> **WHAT THE EXERCISE ASKS**
Reproduce exactly the lines from the top of the records below through the line holding "### 14 Channel".

Collected data
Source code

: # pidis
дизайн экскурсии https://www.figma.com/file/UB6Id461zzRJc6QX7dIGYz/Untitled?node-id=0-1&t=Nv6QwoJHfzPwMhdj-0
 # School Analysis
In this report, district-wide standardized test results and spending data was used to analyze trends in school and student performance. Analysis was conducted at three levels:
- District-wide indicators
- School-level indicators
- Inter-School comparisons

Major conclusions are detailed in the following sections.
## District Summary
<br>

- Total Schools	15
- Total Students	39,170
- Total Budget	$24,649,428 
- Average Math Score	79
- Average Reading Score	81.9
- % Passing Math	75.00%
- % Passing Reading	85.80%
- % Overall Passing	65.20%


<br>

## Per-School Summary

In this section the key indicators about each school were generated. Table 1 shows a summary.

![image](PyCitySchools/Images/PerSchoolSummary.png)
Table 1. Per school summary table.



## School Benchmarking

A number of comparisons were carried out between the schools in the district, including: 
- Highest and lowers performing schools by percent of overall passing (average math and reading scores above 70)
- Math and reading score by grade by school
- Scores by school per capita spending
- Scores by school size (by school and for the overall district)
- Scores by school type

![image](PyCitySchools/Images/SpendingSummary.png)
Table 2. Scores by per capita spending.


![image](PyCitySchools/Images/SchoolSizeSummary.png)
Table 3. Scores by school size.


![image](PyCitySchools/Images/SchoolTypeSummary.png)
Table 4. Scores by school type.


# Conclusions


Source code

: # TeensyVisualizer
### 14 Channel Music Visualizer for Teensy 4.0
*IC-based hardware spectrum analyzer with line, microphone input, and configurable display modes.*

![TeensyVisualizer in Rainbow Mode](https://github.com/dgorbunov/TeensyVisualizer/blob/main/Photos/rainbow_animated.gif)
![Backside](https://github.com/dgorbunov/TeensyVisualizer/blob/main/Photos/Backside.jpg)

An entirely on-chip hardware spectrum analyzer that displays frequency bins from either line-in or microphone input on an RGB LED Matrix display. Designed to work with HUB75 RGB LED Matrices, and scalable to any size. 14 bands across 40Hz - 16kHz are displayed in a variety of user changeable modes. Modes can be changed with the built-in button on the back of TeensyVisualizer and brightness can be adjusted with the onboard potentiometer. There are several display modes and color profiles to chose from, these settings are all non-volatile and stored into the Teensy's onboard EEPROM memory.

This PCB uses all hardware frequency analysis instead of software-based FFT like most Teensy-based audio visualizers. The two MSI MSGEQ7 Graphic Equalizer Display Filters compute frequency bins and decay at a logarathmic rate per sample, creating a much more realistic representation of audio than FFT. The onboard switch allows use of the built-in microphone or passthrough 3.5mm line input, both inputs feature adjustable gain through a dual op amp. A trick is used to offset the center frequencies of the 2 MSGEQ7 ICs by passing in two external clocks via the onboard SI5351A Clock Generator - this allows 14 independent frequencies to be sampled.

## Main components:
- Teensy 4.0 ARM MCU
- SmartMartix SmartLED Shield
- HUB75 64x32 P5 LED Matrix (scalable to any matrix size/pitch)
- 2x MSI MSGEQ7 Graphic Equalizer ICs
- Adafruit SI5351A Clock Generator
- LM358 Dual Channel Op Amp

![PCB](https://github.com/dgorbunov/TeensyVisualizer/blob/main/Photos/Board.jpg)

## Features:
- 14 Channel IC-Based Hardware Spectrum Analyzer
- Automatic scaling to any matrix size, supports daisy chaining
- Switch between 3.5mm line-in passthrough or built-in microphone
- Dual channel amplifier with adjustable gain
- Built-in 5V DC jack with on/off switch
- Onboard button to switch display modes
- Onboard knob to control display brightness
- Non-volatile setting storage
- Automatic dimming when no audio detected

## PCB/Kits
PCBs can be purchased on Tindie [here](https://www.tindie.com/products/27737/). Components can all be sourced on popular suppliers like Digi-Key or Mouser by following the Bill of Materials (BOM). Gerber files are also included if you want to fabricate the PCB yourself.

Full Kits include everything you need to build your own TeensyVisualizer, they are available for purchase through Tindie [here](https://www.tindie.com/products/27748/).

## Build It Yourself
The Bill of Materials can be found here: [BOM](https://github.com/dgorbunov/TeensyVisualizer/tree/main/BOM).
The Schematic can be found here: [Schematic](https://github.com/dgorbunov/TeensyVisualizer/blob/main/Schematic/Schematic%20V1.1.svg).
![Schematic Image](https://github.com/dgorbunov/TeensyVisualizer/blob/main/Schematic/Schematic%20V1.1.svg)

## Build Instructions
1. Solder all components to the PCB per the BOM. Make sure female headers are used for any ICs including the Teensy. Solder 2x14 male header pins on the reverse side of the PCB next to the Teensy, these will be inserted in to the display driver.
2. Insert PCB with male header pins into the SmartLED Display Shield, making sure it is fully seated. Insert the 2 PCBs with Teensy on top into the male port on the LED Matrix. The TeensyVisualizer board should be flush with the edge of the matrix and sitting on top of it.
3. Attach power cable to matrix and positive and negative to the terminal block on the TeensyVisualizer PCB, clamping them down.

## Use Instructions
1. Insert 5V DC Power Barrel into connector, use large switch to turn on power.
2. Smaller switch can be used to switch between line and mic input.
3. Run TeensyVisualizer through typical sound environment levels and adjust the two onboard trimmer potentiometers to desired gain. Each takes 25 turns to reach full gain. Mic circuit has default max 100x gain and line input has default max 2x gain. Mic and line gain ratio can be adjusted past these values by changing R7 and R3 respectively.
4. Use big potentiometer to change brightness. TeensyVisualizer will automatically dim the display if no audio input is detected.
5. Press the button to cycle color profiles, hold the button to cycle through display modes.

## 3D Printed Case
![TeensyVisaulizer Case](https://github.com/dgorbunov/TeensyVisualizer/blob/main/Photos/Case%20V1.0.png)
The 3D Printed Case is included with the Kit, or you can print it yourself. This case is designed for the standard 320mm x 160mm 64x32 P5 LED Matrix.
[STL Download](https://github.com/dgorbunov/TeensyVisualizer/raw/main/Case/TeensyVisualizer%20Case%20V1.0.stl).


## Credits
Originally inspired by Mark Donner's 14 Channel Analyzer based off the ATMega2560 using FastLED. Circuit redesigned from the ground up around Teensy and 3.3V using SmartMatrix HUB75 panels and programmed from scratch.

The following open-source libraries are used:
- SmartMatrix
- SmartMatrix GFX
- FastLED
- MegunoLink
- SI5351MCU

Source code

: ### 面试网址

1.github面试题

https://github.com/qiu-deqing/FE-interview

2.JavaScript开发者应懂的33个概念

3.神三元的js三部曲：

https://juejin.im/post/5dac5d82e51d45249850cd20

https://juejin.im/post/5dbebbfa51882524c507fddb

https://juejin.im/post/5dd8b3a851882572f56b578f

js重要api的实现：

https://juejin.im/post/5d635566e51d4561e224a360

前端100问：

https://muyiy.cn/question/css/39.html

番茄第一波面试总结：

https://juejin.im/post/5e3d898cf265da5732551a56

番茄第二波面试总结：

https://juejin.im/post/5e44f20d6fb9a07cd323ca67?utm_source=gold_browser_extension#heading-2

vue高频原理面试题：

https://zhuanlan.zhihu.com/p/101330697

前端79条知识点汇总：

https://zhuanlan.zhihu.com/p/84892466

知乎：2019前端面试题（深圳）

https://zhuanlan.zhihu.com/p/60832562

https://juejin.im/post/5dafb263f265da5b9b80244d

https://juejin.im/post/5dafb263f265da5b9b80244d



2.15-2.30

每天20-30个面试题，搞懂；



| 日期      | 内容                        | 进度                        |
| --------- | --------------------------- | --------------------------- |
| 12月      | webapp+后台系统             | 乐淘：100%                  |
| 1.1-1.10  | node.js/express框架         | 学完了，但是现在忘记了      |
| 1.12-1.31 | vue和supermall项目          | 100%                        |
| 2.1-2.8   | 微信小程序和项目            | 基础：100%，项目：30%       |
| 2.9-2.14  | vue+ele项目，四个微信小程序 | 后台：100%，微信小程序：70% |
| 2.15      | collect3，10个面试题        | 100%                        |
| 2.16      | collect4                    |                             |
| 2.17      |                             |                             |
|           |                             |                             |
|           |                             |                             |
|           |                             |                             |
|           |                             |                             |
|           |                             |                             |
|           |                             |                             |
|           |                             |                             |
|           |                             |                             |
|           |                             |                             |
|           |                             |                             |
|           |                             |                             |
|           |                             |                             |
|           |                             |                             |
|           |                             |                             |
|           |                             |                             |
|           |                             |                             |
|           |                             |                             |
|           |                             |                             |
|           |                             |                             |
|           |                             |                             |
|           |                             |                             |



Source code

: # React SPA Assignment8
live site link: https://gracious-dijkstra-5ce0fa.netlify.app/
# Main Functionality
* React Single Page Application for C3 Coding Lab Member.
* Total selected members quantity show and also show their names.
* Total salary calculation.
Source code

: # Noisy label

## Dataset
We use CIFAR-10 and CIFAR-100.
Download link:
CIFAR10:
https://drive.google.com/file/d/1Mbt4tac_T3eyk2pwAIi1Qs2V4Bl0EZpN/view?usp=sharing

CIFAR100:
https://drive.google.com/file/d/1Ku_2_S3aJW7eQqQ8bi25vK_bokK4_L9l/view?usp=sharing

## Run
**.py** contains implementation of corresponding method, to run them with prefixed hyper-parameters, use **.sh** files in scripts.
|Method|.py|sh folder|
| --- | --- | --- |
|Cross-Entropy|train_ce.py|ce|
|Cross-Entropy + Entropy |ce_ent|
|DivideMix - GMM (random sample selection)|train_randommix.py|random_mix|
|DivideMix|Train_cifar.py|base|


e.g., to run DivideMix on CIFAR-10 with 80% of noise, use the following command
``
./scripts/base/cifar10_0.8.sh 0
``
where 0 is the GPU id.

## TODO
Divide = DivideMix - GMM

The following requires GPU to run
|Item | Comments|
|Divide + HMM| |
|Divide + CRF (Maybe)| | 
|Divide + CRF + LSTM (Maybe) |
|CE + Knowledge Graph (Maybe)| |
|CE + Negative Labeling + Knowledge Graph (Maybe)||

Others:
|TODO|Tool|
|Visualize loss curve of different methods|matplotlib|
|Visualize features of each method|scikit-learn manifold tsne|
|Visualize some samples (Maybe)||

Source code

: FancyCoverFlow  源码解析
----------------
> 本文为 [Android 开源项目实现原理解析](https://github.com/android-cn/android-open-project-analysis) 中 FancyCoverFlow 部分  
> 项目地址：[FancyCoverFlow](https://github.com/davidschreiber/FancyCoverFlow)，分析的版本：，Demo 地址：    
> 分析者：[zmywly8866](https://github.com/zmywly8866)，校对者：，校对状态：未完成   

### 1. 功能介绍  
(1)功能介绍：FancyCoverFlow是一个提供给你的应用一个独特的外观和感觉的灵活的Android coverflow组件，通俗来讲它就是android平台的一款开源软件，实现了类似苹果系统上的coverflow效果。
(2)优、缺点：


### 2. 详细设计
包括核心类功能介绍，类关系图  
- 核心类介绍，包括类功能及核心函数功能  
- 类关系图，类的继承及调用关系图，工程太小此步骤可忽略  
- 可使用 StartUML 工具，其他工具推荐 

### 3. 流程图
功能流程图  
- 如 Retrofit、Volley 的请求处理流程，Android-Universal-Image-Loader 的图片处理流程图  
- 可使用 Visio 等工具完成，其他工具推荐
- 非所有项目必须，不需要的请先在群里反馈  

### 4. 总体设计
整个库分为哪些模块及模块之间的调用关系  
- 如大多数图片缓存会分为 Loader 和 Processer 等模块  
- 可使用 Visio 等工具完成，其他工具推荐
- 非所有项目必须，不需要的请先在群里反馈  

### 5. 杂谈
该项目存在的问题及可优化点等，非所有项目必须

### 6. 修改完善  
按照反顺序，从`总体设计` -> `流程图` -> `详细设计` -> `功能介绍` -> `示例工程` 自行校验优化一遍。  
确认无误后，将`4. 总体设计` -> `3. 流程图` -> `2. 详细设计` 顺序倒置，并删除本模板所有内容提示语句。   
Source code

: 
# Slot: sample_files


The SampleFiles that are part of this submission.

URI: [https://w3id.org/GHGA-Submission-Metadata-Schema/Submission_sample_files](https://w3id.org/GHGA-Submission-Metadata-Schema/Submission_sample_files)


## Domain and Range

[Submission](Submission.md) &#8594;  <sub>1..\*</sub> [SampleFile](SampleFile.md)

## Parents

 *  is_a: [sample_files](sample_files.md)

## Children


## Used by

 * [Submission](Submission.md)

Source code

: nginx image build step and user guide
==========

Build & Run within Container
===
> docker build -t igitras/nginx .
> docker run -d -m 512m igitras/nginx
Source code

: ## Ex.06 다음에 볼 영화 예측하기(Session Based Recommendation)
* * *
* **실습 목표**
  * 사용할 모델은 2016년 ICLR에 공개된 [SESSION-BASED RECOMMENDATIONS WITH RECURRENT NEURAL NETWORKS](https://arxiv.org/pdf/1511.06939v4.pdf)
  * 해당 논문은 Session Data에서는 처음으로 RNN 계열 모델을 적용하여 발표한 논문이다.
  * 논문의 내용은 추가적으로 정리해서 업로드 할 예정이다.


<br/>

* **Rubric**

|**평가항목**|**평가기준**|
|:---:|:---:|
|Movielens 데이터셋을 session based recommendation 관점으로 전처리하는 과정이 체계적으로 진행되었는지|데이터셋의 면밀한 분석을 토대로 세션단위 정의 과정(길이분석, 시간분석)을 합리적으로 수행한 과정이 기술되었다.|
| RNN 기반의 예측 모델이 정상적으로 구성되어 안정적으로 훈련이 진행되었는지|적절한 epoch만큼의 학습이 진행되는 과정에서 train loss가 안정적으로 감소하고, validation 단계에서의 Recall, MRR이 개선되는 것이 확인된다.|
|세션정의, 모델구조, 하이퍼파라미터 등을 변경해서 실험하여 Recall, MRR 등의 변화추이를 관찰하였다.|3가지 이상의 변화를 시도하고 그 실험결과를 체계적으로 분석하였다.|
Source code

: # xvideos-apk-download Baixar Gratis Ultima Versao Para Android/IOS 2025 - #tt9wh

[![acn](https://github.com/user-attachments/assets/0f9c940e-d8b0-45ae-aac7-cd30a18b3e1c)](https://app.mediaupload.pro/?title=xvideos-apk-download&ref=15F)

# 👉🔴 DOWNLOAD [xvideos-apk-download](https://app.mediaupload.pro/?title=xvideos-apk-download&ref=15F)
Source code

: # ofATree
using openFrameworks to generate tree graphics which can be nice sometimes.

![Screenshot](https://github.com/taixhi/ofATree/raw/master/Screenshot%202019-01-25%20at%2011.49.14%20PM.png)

> **PROBLEM SOLUTION**
Source code

: # pidis
дизайн экскурсии https://www.figma.com/file/UB6Id461zzRJc6QX7dIGYz/Untitled?node-id=0-1&t=Nv6QwoJHfzPwMhdj-0
 # School Analysis
In this report, district-wide standardized test results and spending data was used to analyze trends in school and student performance. Analysis was conducted at three levels:
- District-wide indicators
- School-level indicators
- Inter-School comparisons

Major conclusions are detailed in the following sections.
## District Summary
<br>

- Total Schools	15
- Total Students	39,170
- Total Budget	$24,649,428 
- Average Math Score	79
- Average Reading Score	81.9
- % Passing Math	75.00%
- % Passing Reading	85.80%
- % Overall Passing	65.20%


<br>

## Per-School Summary

In this section the key indicators about each school were generated. Table 1 shows a summary.

![image](PyCitySchools/Images/PerSchoolSummary.png)
Table 1. Per school summary table.



## School Benchmarking

A number of comparisons were carried out between the schools in the district, including: 
- Highest and lowers performing schools by percent of overall passing (average math and reading scores above 70)
- Math and reading score by grade by school
- Scores by school per capita spending
- Scores by school size (by school and for the overall district)
- Scores by school type

![image](PyCitySchools/Images/SpendingSummary.png)
Table 2. Scores by per capita spending.


![image](PyCitySchools/Images/SchoolSizeSummary.png)
Table 3. Scores by school size.


![image](PyCitySchools/Images/SchoolTypeSummary.png)
Table 4. Scores by school type.


# Conclusions


Source code

: # TeensyVisualizer
### 14 Channel Music Visualizer for Teensy 4.0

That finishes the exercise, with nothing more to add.